Substituting the last equation in Eq. (3), we get:

$$ {\text{EXPY}}_{i} = \mathop \sum \limits_{k} \mathop \sum \limits_{j} \frac{{\left( {\frac{{x_{ik} }}{{X_{i} }}} \right)\left( {\frac{{x_{jk} }}{{X_{j} }}} \right)}}{{\mathop \sum \nolimits_{j} \left( {\frac{{x_{jk} }}{{X_{j} }}} \right)}}\left( {Y/L} \right)_{j} = \mathop \sum \limits_{k} \mathop \sum \limits_{j} \frac{{\left( {\frac{{x_{ik} }}{{X_{i} }}} \right)\left( {\frac{{x_{jk} }}{{X_{j} }}} \right)}}{{\mathop \sum \nolimits_{j} \left( {\frac{{x_{jk} }}{{X_{j} }}} \right)}}A_{j} e^{{\gamma {\text{IQ}}_{j} }} \left( {\frac{K}{Y}} \right)_{j}^{{\frac{\alpha }{1 - \alpha }}} $$
(6)

This is the equation that qualitatively delivers the link between IQ and steady-state sophistication of exported products. Building upon this intuition, we formulate the main hypothesis to be tested in the paper. We thus empirically test the hypothesis that two countries that differ only in average IQ—everything else being constant across countries (ceteris paribus)—manifest differences in economic sophistication. That is, if one of the two countries moves to a higher IQ level, in the steady-state, economic sophistication would be greater in the higher IQ country.

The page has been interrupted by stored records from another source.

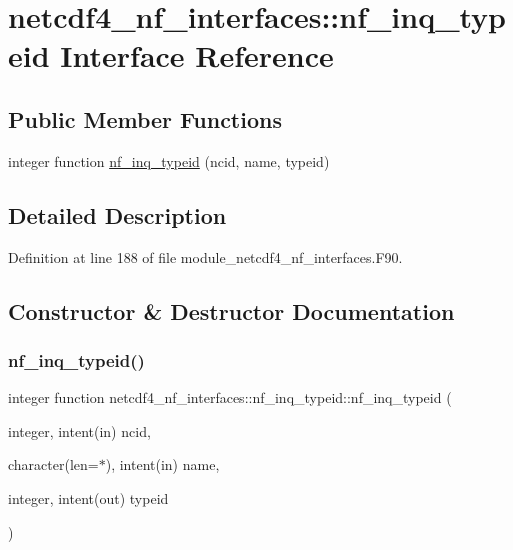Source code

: \hypertarget{interfacenetcdf4__nf__interfaces_1_1nf__inq__typeid}{}\section{netcdf4\+\_\+nf\+\_\+interfaces\+:\+:nf\+\_\+inq\+\_\+typeid Interface Reference}
\label{interfacenetcdf4__nf__interfaces_1_1nf__inq__typeid}
\subsection*{Public Member Functions}
\begin{DoxyCompactItemize}
\item 
integer function \hyperlink{interfacenetcdf4__nf__interfaces_1_1nf__inq__typeid_aeedbaee32cbe43d4f3f0c632dfc89370}{nf\+\_\+inq\+\_\+typeid} (ncid, name, typeid)
\end{DoxyCompactItemize}


\subsection{Detailed Description}


Definition at line 188 of file module\+\_\+netcdf4\+\_\+nf\+\_\+interfaces.\+F90.



\subsection{Constructor \& Destructor Documentation}
\mbox{\label{interfacenetcdf4__nf__interfaces_1_1nf__inq__typeid_aeedbaee32cbe43d4f3f0c632dfc89370}} 
\subsubsection{\texorpdfstring{nf\+\_\+inq\+\_\+typeid()}{nf\_inq\_typeid()}}
{\footnotesize\ttfamily integer function netcdf4\+\_\+nf\+\_\+interfaces\+::nf\+\_\+inq\+\_\+typeid\+::nf\+\_\+inq\+\_\+typeid (\begin{DoxyParamCaption}\item[{integer, intent(in)}]{ncid,  }\item[{character(len=$\ast$), intent(in)}]{name,  }\item[{integer, intent(out)}]{typeid }\end{DoxyParamCaption})}



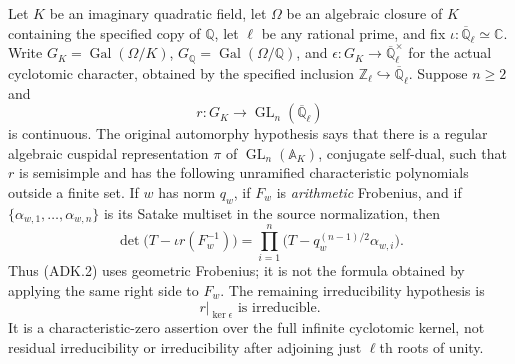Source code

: Let $K$ be an imaginary quadratic field, let $\Omega$ be an algebraic
closure of $K$ containing the specified copy of $\mathbb Q$, let $\ell$
be any rational prime, and fix
$\iota:\overline{\mathbb Q}_{\ell}\simeq\mathbb C$.
Write $G_K=\operatorname{Gal}(\Omega/K)$,
$G_{\mathbb Q}=\operatorname{Gal}(\Omega/\mathbb Q)$, and
$\epsilon:G_K\to\overline{\mathbb Q}_{\ell}^{\times}$ for the actual
cyclotomic character, obtained by the specified inclusion
$\mathbb Z_\ell\hookrightarrow\overline{\mathbb Q}_\ell$.
Suppose $n\ge2$ and
\[
 r:G_K\longrightarrow\operatorname{GL}_n(\overline{\mathbb Q}_\ell)
 \tag{ADK.1}
\]
is continuous.  The original automorphy hypothesis says that there is
a regular algebraic cuspidal representation $\pi$ of
$\operatorname{GL}_n(\mathbb A_K)$, conjugate self-dual, such that $r$
is semisimple and has the following unramified characteristic
polynomials outside a finite set.  If $w$ has norm $q_w$, if $F_w$ is
\emph{arithmetic} Frobenius, and if
$\{\alpha_{w,1},\ldots,\alpha_{w,n}\}$ is its Satake multiset in the
source normalization, then
\[
 \det\bigl(T-\iota r(F_w^{-1})\bigr)
 =\prod_{i=1}^{n}
   \bigl(T-q_w^{(n-1)/2}\alpha_{w,i}\bigr).
 \tag{ADK.2}
\]
Thus (ADK.2) uses geometric Frobenius; it is not the formula obtained
by applying the same right side to $F_w$.
The remaining irreducibility hypothesis is
\[
                       r|_{\ker\epsilon}\text{ is irreducible}.
 \tag{ADK.3}
\]
It is a characteristic-zero assertion over the full infinite
cyclotomic kernel, not residual irreducibility or irreducibility after
adjoining just $\ell$th roots of unity.

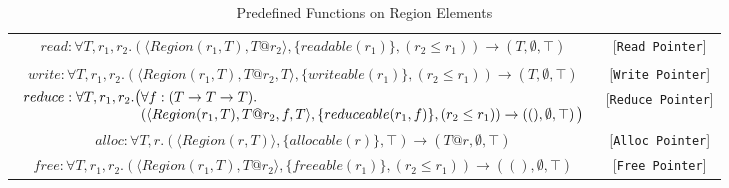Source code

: \documentclass{article}
\newcommand{\rtriple}[3]{\left({#1},{#2},{#3}\right)}
\newcommand{\rsingle}[1]{\rtriple{#1}{\emptyset}{\top}}
\begin{document}
\begin{table*}
\centering
{\small
\begin{tabular}{cc}
%
% 
\begin{math}
\begin{array}{l}
read : \forall T,r_1,r_2. \rtriple{\langle Region(r_1,T), T@r_2 \rangle}{\{ readable(r_1) \}}{(r_2 \le r_1)} \rightarrow \rsingle{T}
\end{array}
\end{math} & [{\tt Read Pointer}] \\

%
%
\begin{math}
write : \forall T,r_1,r_2. \rtriple{\langle Region(r_1,T), T@r_2, T \rangle}{\{ writeable(r_1) \}}{(r_2 \le r_1)} \rightarrow \rsingle{T}
\end{math} & [{\tt Write Pointer}] \\

%
%
\begin{math}
\begin{array}{l@{}l}
reduce : \forall T,r_1,r_2. \big( & \forall f:(T \rightarrow T \rightarrow T). \\
& \rtriple{\langle Region(r_1,T), T@r_2, f, T \rangle}{\{ reduceable(r_1,f) \}}{(r_2 \le r_1)} \rightarrow \rsingle{()} \big) \end{array}
\end{math} & [{\tt Reduce Pointer}] \\

%
%
\begin{math}
alloc : \forall T,r. \rtriple{\langle Region(r,T) \rangle}{\{ allocable(r) \}}{\top} \rightarrow \rsingle{T@r}
\end{math} & [{\tt Alloc Pointer}] \\

%
%
\begin{math}
free : \forall T,r_1,r_2. \rtriple{\langle Region(r_1,T), T@r_2 \rangle}{\{ freeable(r_1) \}}{(r_2 \le r_1)} \rightarrow \rsingle{()}
\end{math} & [{\tt Free Pointer}]
\end{tabular}
}
\caption{Predefined Functions on Region Elements}
\end{table*}
\end{document}
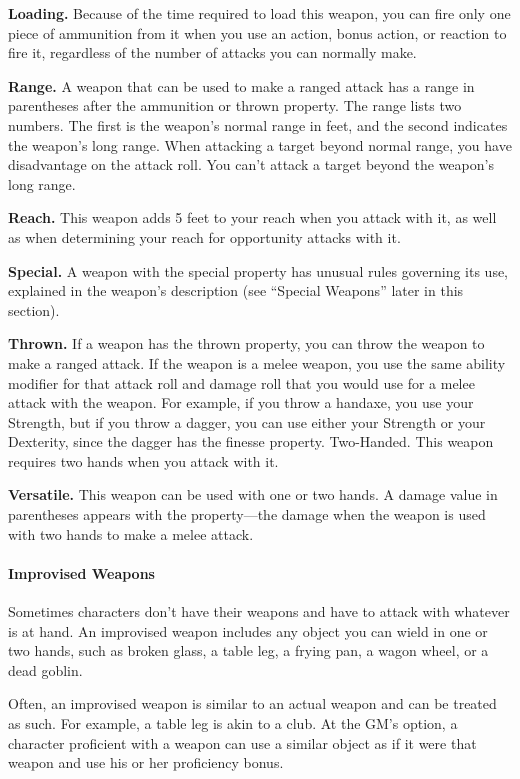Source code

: \documentclass[
]{article}
\begin{document}
\textbf{Loading.} Because of the time required to load this weapon, you
can fire only one piece of ammunition from it when you use an action,
bonus action, or reaction to fire it, regardless of the number of
attacks you can normally make.

\textbf{Range.} A weapon that can be used to make a ranged attack has a
range in parentheses after the ammunition or thrown property. The range
lists two numbers. The first is the weapon's normal range in feet, and
the second indicates the weapon's long range. When attacking a target
beyond normal range, you have disadvantage on the attack roll. You can't
attack a target beyond the weapon's long range.

\textbf{Reach.} This weapon adds 5 feet to your reach when you attack
with it, as well as when determining your reach for opportunity attacks
with it.

\textbf{Special.} A weapon with the special property has unusual rules
governing its use, explained in the weapon's description (see ``Special
Weapons'' later in this section).

\textbf{Thrown.} If a weapon has the thrown property, you can throw the
weapon to make a ranged attack. If the weapon is a melee weapon, you use
the same ability modifier for that attack roll and damage roll that you
would use for a melee attack with the weapon. For example, if you throw
a handaxe, you use your Strength, but if you throw a dagger, you can use
either your Strength or your Dexterity, since the dagger has the finesse
property. Two-Handed. This weapon requires two hands when you attack
with it.

\textbf{Versatile.} This weapon can be used with one or two hands. A
damage value in parentheses appears with the property---the damage when
the weapon is used with two hands to make a melee attack.

\hypertarget{improvised-weapons}{%
\paragraph{Improvised Weapons}\label{improvised-weapons}}

Sometimes characters don't have their weapons and have to attack with
whatever is at hand. An improvised weapon includes any object you can
wield in one or two hands, such as broken glass, a table leg, a frying
pan, a wagon wheel, or a dead goblin.

Often, an improvised weapon is similar to an actual weapon and can be
treated as such. For example, a table leg is akin to a club. At the GM's
option, a character proficient with a weapon can use a similar object as
if it were that weapon and use his or her proficiency bonus.
\end{document}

The following section describes analytically the data and formally sets the equation to be tested which is augmented by additional controls that correlate with the measure of economic sophistication.

4 Data and estimation strategy

We measure economic sophistication in year 2010 using the respective value of the Economic Complexity Index (ECI) available at the MIT’s Observatory of Economic Complexity (https://atlas.media.mit.edu/rankings), which is calculated according to Hidalgo and Hausmann’s (2009) economic complexity formula. The ECI is a measure of diversity and sophistication of a country’s export structure (Hausmann and Hidalgo 2014). The ECI captures information about an economy’s level of development that is different from that captured, for example, by the measures of GDP growth or per capita GDP.

To illustrate this difference, Fig. 1 compares the product structures of the economies of Chile and Ecuador with those of Malaysia and Thailand, respectively (see also the discussion in Hartmann et al. 2017). When comparing the countries in terms of GDP per capita (source: World Development Indicators, World Bank), the economies of Chile ($18,256 at PPT in current 2011 US$) and Ecuador ($9163) are similar to the economies of Malaysia ($20,675) and Thailand ($13,309), respectively, but their productive structures differ significantly. Analytically, Chile and Ecuador largely export natural resources, raw materials and agricultural products, while, in contrast, Malaysia and Thailand export a diverse spectrum of electronic parts, peripherals and accessories as well as machinery, like trucks and cars. The ECI captures these differences in productive structures, assigning higher values to the more sophisticated, diversified and complex economies of Malaysia and Thailand (in 2010, Malaysia ranked 32nd while Chile ranked 68th and Thailand ranked 28th while Ecuador ranked only 95th).

Fig. 1
figure 1

Source: https://atlas.media.mit.edu

(Colored) Export structure of Malaysia (a), Chile (b), Thailand (c) and Ecuador (d) in 2010.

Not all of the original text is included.